Stored data entries:
◆ ◆ ◆ ◆ ◆ ◆ ◆

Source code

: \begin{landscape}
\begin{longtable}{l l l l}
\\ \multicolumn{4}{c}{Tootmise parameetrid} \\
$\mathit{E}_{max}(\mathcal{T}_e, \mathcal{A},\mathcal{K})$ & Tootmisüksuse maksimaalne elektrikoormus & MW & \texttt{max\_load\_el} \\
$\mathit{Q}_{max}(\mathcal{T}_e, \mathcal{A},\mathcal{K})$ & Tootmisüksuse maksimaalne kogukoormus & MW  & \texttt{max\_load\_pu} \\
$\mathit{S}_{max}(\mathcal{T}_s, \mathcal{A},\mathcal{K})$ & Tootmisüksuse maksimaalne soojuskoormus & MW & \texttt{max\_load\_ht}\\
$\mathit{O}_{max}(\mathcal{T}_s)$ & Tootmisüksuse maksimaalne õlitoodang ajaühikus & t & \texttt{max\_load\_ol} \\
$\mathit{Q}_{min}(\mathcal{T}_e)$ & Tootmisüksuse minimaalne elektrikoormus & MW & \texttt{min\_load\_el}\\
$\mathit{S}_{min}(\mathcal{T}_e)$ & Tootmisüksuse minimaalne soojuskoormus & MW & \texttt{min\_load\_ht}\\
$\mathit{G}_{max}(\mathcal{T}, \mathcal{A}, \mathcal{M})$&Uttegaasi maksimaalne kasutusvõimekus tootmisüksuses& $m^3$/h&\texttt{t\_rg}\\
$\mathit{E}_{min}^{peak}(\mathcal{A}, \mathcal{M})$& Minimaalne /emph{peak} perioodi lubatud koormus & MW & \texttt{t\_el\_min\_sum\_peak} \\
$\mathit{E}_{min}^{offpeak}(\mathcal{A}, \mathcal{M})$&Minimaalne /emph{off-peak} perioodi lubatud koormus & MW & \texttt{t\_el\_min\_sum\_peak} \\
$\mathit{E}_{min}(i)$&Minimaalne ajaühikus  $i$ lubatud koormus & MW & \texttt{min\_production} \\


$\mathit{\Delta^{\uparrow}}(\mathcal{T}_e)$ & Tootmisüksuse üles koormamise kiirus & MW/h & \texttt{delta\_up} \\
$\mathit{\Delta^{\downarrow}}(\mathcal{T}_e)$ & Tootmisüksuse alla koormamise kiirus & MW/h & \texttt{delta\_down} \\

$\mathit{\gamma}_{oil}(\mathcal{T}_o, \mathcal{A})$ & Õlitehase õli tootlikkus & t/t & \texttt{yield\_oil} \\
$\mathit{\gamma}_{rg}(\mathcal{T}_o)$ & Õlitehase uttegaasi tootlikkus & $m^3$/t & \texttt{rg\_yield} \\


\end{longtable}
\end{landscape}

◆ ◆ ◆ ◆ ◆ ◆ ◆

(Problem statement):
From the records, copy every line that has the string "longtable" in it.

(Answer area):
\begin{longtable}{l l l l}
\end{longtable}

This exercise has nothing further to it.